Capitalism, Socialism and Democracy (1942).
John Dewey
1859–1952Pragmatism
Democracy is more than a form of government: it is a way of associated living, a mode of shared, communicated experience. It requires an educated, participating public and a method of cooperative, experimental inquiry into common problems; democracy and education are inseparable, for self-government depends on the cultivated intelligence of citizens.
Democracy and Education (1916); The Public and Its Problems (1927).
Carl Schmitt
1888–1985Political theology / authoritarian critique
Democracy rests on the identity of rulers and ruled and on the homogeneity of a people, not on liberal parliamentarism, which he attacks as endless, indecisive discussion. Sovereignty shows itself in 'the one who decides on the exception'; genuine democracy may be realized through acclamation of a leader rather than through liberal representation — a critique that served his defence of authoritarian rule.
The Crisis of Parliamentary Democracy (1923); Political Theology (1922).
Robert Dahl
1915–2014Empirical political science
No large society fully attains the ideal of democracy, so he calls actual regimes 'polyarchies': systems marked by broad participation and genuine, institutionalized contestation — free elections, freedom of expression, associational autonomy and alternative information. Democracy is best understood as a set of demanding conditions approached by degrees, and threatened by concentrations of economic power.

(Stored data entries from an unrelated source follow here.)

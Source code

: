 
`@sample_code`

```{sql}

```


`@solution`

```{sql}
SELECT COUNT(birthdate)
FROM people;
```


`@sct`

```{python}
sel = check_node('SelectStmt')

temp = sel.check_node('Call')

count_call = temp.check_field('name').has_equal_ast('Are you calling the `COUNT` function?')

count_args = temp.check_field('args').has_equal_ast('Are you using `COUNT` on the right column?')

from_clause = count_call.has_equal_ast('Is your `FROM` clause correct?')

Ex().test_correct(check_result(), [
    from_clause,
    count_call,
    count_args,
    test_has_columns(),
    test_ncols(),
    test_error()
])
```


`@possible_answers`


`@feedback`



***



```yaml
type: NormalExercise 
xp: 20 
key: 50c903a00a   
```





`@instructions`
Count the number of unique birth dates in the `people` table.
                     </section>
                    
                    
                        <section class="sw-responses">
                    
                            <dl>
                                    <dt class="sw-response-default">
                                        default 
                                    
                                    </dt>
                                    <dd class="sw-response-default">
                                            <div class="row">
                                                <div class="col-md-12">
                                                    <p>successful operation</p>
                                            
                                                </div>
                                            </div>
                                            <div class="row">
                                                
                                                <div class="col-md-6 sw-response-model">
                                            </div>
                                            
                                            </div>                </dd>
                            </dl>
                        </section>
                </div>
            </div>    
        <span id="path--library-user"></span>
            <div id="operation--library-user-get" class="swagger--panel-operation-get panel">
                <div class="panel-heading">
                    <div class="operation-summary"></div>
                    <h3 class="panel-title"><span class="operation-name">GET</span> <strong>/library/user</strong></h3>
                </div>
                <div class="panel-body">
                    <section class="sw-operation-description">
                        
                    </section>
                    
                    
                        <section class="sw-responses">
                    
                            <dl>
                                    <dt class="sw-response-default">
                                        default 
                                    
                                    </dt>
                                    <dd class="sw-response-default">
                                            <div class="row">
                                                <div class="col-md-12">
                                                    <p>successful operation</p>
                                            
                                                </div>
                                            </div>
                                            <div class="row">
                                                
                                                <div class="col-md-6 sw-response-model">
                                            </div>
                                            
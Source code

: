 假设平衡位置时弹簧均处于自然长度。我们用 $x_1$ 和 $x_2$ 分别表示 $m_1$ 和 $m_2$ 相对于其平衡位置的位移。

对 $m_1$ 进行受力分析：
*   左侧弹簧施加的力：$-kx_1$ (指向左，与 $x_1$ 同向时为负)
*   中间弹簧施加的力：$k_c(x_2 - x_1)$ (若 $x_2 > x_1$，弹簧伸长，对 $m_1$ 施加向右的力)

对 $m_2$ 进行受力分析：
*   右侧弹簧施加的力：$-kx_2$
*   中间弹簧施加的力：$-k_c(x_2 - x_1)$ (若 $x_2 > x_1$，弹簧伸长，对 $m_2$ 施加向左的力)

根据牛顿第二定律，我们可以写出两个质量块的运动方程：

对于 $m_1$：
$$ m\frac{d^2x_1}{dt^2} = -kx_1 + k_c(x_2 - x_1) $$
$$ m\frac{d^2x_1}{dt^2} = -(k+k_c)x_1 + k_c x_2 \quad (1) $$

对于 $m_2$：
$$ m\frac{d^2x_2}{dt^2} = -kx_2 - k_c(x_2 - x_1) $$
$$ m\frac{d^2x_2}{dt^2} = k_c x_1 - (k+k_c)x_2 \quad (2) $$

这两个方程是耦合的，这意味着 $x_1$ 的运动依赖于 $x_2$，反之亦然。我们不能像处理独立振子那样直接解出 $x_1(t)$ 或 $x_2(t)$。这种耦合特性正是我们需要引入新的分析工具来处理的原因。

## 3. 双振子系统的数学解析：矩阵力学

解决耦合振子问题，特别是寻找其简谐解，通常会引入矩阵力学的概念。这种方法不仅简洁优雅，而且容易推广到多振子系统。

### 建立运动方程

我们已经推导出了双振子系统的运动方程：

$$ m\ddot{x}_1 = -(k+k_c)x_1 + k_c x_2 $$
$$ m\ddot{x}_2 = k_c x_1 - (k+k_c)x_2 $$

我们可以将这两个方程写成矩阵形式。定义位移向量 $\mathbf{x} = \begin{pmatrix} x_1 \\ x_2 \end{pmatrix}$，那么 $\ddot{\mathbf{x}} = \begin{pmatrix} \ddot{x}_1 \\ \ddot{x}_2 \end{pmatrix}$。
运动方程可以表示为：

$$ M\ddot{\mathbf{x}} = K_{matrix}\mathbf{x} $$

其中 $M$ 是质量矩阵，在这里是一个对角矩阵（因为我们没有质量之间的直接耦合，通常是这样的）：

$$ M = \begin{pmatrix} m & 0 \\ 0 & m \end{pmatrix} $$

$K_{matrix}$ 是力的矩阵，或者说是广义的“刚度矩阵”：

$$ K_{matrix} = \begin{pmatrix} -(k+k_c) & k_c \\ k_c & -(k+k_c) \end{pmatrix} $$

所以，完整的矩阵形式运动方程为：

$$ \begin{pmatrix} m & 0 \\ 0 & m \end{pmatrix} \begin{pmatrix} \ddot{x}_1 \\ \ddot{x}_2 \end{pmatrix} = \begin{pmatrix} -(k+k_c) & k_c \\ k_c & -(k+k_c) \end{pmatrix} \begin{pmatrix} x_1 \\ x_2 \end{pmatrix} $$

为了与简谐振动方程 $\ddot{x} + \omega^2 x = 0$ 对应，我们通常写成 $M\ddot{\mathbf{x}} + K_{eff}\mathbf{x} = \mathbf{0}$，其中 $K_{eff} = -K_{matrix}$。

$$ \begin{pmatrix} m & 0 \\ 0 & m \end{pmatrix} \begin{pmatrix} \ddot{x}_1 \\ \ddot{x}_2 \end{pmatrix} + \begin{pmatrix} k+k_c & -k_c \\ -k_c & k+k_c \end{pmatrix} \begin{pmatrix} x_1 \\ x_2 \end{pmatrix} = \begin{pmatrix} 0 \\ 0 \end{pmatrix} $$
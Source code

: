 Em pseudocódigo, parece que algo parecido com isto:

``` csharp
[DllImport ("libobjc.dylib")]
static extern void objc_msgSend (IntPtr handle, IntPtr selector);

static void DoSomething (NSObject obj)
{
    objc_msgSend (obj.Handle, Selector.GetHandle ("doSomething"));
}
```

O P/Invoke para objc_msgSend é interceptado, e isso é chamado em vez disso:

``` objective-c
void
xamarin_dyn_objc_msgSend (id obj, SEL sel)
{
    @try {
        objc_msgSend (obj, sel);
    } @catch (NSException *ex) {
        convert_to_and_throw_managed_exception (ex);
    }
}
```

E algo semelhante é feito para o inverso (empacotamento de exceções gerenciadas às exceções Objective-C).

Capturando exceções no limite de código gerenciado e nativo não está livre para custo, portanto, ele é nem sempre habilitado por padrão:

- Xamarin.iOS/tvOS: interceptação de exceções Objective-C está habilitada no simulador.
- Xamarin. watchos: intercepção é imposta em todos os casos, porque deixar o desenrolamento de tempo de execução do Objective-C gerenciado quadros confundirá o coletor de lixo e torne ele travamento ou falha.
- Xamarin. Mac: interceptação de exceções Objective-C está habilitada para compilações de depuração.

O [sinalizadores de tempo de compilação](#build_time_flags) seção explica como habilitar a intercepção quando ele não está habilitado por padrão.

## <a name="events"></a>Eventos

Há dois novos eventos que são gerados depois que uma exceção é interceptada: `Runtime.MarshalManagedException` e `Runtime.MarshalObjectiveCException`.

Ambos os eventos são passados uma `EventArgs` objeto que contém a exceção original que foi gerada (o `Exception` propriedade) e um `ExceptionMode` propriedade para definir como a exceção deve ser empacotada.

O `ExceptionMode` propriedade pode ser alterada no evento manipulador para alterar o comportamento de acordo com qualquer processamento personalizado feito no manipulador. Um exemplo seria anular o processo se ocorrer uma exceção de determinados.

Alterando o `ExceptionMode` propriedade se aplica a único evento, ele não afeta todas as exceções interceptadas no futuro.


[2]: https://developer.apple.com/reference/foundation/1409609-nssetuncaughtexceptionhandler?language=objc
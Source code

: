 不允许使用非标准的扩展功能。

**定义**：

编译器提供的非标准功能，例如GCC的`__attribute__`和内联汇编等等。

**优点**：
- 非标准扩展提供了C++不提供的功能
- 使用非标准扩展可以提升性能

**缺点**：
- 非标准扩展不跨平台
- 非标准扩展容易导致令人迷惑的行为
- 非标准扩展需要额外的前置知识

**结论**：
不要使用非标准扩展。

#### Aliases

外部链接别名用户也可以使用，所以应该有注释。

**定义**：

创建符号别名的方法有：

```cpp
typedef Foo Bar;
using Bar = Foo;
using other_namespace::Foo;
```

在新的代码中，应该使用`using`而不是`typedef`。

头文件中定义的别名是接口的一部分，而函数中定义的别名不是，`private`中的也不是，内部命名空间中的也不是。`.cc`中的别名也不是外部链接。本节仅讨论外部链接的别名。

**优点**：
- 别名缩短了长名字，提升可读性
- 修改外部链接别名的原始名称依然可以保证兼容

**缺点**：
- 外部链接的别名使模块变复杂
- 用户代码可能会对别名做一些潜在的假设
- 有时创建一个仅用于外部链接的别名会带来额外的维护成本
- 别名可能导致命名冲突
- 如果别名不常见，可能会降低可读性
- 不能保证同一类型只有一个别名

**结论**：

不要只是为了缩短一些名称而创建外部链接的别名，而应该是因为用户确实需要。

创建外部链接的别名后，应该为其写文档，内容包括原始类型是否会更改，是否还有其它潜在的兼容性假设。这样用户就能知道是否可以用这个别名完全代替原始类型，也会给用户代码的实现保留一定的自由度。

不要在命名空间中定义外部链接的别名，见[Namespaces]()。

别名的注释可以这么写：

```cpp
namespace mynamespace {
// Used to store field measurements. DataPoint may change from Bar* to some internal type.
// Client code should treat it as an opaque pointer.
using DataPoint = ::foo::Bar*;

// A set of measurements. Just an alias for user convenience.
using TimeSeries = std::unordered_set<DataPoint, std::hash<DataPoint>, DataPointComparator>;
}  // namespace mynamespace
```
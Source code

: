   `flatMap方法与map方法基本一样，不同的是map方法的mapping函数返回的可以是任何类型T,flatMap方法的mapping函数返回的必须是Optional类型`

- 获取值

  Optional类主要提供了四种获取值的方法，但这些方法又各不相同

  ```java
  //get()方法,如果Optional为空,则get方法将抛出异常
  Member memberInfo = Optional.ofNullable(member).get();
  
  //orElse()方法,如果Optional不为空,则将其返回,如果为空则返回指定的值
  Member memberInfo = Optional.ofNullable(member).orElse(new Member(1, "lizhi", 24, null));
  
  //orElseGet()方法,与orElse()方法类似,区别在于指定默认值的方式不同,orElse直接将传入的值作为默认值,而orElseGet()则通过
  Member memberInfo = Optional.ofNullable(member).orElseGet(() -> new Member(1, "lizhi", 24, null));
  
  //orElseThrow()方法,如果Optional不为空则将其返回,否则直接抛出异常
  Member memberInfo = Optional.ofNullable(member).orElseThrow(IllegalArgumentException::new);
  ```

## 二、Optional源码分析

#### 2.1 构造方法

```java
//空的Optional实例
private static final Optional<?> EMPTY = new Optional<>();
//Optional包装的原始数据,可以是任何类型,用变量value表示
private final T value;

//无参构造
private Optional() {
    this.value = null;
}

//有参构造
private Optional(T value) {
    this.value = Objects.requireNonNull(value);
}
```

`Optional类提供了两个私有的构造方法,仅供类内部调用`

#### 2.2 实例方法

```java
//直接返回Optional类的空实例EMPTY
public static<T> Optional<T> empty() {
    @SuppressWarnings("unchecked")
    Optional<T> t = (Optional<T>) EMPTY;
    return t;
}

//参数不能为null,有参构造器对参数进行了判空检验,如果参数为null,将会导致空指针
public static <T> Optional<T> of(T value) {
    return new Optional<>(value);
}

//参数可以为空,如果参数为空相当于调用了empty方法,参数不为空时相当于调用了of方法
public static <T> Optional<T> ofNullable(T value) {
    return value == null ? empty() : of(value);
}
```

Polyarchy (1971); Democracy and Its Critics (1989).
Jürgen Habermas
b. 1929Critical theory
Legitimacy flows from deliberation: laws are valid only if they could win the assent of all affected in a free, inclusive discussion oriented to mutual understanding rather than to power or money. His 'deliberative' model locates democracy in the public sphere and in procedures of rational will-formation, aiming to redeem the promise reduced by mere aggregation of votes.
Between Facts and Norms (1992).
Amartya Sen
b. 1933Welfare economics / political philosophy
Democracy, understood broadly as government by public reasoning and not merely by ballots, has intrinsic, instrumental and constructive value. His famous finding that no substantial famine has ever occurred in a functioning democracy with a free press shows how open debate and accountability protect the vulnerable and help form values and priorities.
Development as Freedom (1999); 'Democracy as a Universal Value' (1999).